Hyundai Tucson vs Mazda CX-5. Rywalizacja gigantów
W świecie kompaktowych SUV-ów Hyundai Tucson i Mazda CX-5 od lat wyznaczają standardy. Choć oba mieszczą się w podobnej klasie cenowej i gabarytowej, ich filozofia projektowa i doświadczenia za kierownicą dzieli przepaść. Przyjrzyjmy się, jak prezentują się w bezpośrednim starciu.

W tym artykule:
Design
Hyundai Tucson
Hyundai Tucson imponuje odważną, futurystyczną stylistyką. Duży geometryczny grill, agresywne linie przecinające karoserię i podwójne reflektory tworzą dynamiczny, niemal… koncepcyjny wygląd. To SUV, który przyciąga wzrok. Bryła jest nieco kanciasta, co podkreśla muskularny charakter.
Mazda CX-5
Mazda CX-5 stawia na klasyczną elegancję i płynność form. Smukłe profile, subtelnie opadająca linia dachu i minimalistyczne detale nadają jej aury premium. Choć stylistyka jest mniej rewolucyjna niż u Tucsona, wiele osób docenia jej ponadczasowość i nawiązania do luksusowych marek
Wnętrze
Hyundai Tucson
Tucson to nowoczesność. Dominują dwa połączone ekrany 12,3-calowe, normalne pokrętła oraz bezprzewodowa ładowarka. System multimedialny z nawigacją 3D i integracją Apple CarPlay/Android Auto działa intuicyjnie. Plusem jest też przestronniejszy drugi rząd siedzeń. Jakość materiałów? Solidna, choć w dotyku niektóre plastiki ustępują rywalce.
Mazda CX-5
Mazda CX-5 zachwyca dbałością o detale. Miękka skóra, przeszycia i metalowe akcenty tworzą klimat. Ekran ma 10,25 cala, ale steruje się go głównie przez pokrętło. Minus? Mniej intuicyjny interfejs i brak fizycznych przycisków radia. Za to fotele oferują lepsze podparcie boczne, idealne dla kierowców ceniących sportowe doznania.

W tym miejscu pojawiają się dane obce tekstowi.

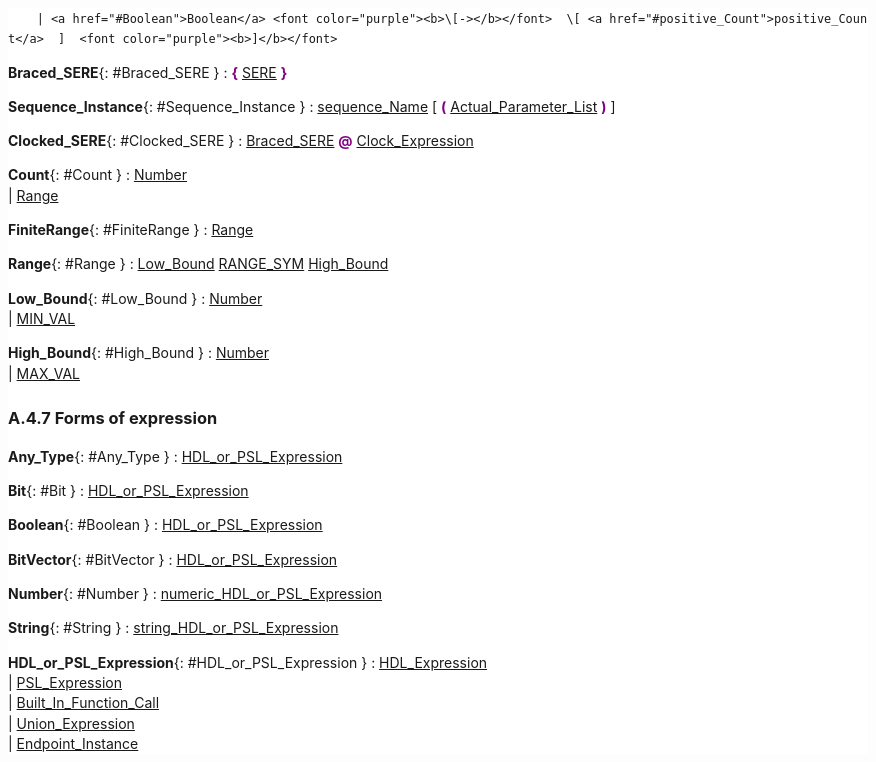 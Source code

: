         | <a href="#Boolean">Boolean</a> <font color="purple"><b>\[-></b></font>  \[ <a href="#positive_Count">positive_Count</a>  ]  <font color="purple"><b>]</b></font> 
  
**Braced_SERE**{: #Braced_SERE }
:	<font color="purple"><b>{</b></font> <a href="#SERE">SERE</a> <font color="purple"><b>}</b></font> 
  
**Sequence_Instance**{: #Sequence_Instance }
:	<a href="#sequence_Name">sequence_Name</a>  \[ <font color="purple"><b>(</b></font> <a href="#Actual_Parameter_List">Actual_Parameter_List</a> <font color="purple"><b>)</b></font>  ]  
  
**Clocked_SERE**{: #Clocked_SERE }
:	<a href="#Braced_SERE">Braced_SERE</a> <font color="purple"><b>@</b></font> <a href="#Clock_Expression">Clock_Expression</a> 
  
**Count**{: #Count }
:	<a href="#Number">Number</a>   
        | <a href="#Range">Range</a> 
  
**FiniteRange**{: #FiniteRange }
:	<a href="#Range">Range</a> 
  
**Range**{: #Range }
:	<a href="#Low_Bound">Low_Bound</a> <a href="#RANGE_SYM">RANGE_SYM</a> <a href="#High_Bound">High_Bound</a> 
  
**Low_Bound**{: #Low_Bound }
:	<a href="#Number">Number</a>   
        | <a href="#MIN_VAL">MIN_VAL</a> 
  
**High_Bound**{: #High_Bound }
:	<a href="#Number">Number</a>   
        | <a href="#MAX_VAL">MAX_VAL</a> 
  
### A.4.7 Forms of expression
  
**Any_Type**{: #Any_Type }
:	<a href="#HDL_or_PSL_Expression">HDL_or_PSL_Expression</a> 
  
**Bit**{: #Bit }
:	<a href="#HDL_or_PSL_Expression">HDL_or_PSL_Expression</a> 
  
**Boolean**{: #Boolean }
:	<a href="#HDL_or_PSL_Expression">HDL_or_PSL_Expression</a> 
  
**BitVector**{: #BitVector }
:	<a href="#HDL_or_PSL_Expression">HDL_or_PSL_Expression</a> 
  
**Number**{: #Number }
:	<a href="#numeric_HDL_or_PSL_Expression">numeric_HDL_or_PSL_Expression</a> 
  
**String**{: #String }
:	<a href="#string_HDL_or_PSL_Expression">string_HDL_or_PSL_Expression</a> 
  
**HDL_or_PSL_Expression**{: #HDL_or_PSL_Expression }
:	<a href="#HDL_Expression">HDL_Expression</a>   
        | <a href="#PSL_Expression">PSL_Expression</a>   
        | <a href="#Built_In_Function_Call">Built_In_Function_Call</a>   
        | <a href="#Union_Expression">Union_Expression</a>   
        | <a href="#Endpoint_Instance">Endpoint_Instance</a>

Silniki: ekologia vs sport
Tucson króluje w różnorodności napędów:
- Benzyna: 2.5 l (187 KM) – adekwatna do miasta, ale mało dynamiczna na autostradzie.
- Hybryda: 1.6 T-GDI + elektryk (231 KM) – tu moc idzie w parze z oszczędnością.
CX-5 oferuje wyłącznie silniki konwencjonalne, ale z przewagą dla miłośników dynamiki:
- Benzyna: 2.5 l (187 KM) – podobnie jak u Tucsona, wymaga cierpliwości przy przyspieszaniu.
- Benzyna Turbo: 2.5 l (256 KM) – najszybsza opcja w zestawieniu, idealna do dynamicznego pokonywania zakrętów. Brak hybryd to jednak poważny minus w erze elektryfikacji 11015.
Komfort
Tucson to mistrz relaksu. Zawieszenie pochłania nierówności jak gąbka, kabina jest cicha nawet przy większych prędkościach, a kierownica lekka i precyzyjna w manewrach. Minus? Jazdy na autostradzie wymaga częstych korekt toru. Jakby płynęło. Ale może nam się tylko tak wydawało.
CX-5 buduje doznania dla kierowcy. Sportowe zawieszenie i bezpośredni układ kierowniczy sprawiają, że ten japoński SUV idealnie pokonuje zakręty. Ceną jest twardsza jazda na nierównościach i większy hałas opon. To auto dla tych, którzy lubią czuć drogę.
Podsumowanie
Dla kogo Tucson? Dla rodzin ceniących przestrzeń i komfort. Hybryda to redukcja kosztów paliwa. Minus? Mało emocji za kierownicą.
Dla kogo CX-5? Dla kierowców pragnących sportowej przyjemności i wnętrza rodem z premium. Turbo dodaje adrenaliny, a jakość wykonania buduje prestiż. Płacisz jednak wyższymi rachunkami na stacji i mniejszym bagażnikiem.
Oba SUV-y udowadniają jednak, że "kompaktowy" nie znaczy "kompromisowy". Wybór zależy od tego, czy w codziennej jeździe szukasz azylu spokoju (Tucson), czy dreszczyku emocji (CX-5).